Mit einer Reihe von Maßnahmen will Spanien das Energiesparziel der EU erreichen. Für Geschäftsleute hat das weitreichende Konsequenzen.

Madrid – Spanien macht Ernst mit dem Energiesparen: Fast alle öffentlichen Gebäude vom Kaufhaus bis zum Kino, vom Flughafen bis zum Bahnhof und von der Sporthalle bis zur Oper dürfen ab 9. August mit ihren Klimaanlagen das Ambiente nicht unter 27 Grad im Sommer abkühlen und die Räumlichkeiten im Winter auch nicht mehr über 19 Grad heizen. Türen dürfen nicht offenstehen, damit kühle oder warme Luft nicht entweicht.

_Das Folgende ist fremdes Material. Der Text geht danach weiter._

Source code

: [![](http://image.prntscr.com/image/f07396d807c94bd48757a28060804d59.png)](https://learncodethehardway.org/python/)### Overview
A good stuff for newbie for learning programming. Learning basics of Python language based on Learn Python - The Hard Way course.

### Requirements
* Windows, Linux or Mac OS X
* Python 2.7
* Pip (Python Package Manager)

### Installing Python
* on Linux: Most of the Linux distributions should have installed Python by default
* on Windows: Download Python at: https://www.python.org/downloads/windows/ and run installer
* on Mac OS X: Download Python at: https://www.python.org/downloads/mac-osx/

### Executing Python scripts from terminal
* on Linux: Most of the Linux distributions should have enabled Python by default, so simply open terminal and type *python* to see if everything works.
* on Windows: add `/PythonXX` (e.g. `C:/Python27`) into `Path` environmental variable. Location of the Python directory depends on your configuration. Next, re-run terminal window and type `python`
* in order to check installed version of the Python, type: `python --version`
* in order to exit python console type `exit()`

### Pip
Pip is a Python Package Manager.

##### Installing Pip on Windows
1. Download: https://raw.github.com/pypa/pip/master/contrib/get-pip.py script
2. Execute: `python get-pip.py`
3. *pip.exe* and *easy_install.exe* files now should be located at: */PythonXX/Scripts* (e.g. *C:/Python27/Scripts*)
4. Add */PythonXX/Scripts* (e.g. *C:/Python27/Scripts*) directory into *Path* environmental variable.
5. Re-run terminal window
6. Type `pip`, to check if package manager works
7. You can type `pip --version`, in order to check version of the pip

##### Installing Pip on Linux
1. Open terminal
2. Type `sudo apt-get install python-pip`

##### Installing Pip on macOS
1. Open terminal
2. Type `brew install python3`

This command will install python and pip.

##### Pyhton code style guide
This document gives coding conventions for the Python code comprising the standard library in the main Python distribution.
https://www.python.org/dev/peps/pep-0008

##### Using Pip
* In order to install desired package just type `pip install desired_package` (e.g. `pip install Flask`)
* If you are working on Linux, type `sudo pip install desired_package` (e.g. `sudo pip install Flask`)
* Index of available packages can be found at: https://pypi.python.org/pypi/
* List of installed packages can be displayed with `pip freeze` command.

Die Beleuchtung von Schaufenstern, Büros und Monumenten geht um 22 Uhr aus.

Energiesparplan in Spanien: Maßnahmen zum Energiesparen gelten ab 9. August

Dieses Maßnahmenpaket bleibt bis 1. November 2023 in Kraft und soll den Vereinbarungen des Notfallplans der EU gerecht werden: Die Einschränkungen sind nicht für alle Geschäftsleute leicht umzusetzen und werden einiges an Geld kosten. So müssen zum Beispiel zahlreiche Geschäfte bis 30. September ihre Eingangstüren durch solche ersetzen, die sich automatisch öffnen und schließen. Ganze Gebäude müssen ihre Heiz- und Klimaanlagen an die neuen Auflagen anpassen. Die Regierung will dafür Subventionen in Höhe von 100 Millionen Euro freigeben.

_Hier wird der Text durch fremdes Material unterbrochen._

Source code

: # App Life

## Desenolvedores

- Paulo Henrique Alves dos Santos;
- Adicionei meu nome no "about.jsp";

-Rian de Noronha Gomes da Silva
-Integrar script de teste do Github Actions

An Klagen mangelt es nicht. Die Gastronomieverbände in heißeren Regionen, wie etwa Sevilla, bemängeln, dass bei solchen Auflagen die örtlichen Unterschiede nicht berücksichtigt werden. Gerade im Süden Spaniens würden viele Gäste sich schon bei der Reservierung nach einer kühlen Raumtemperatur erkundigen. Gäste an der Theke kleinerer Bars in wärmeren Gefilden würden im Dunst der Fritteuse und von den Motoren der Kühlaggregate in ihrem eigenen Schweiß gegart. Im Winter könnte sich bei 19 Grad ein Kunde in einem Massagesalon womöglich eine Erkältung holen.

Wobei es Ausnahmen gibt und geben muss, etwa in Krankenhäusern und Apotheken, aber auch in Friseursalons, Hotelzimmern, Transportmitteln, Sportstudios und Fortbildungszentren. Und die Stadt Vigo kann sich ganz Spanien ohne Weihnachtsbeleuchtung gar nicht vorstellen. Der Bürgermeister Abel Ramón Caballero ist mit einem eigenen Energiesparplan vorgeprescht, damit die Stadt weiterhin mit elf Millionen LED-Lichtern für Weihnachtsstimmung sorgen kann – allerdings mit verkürzter Zeitspanne.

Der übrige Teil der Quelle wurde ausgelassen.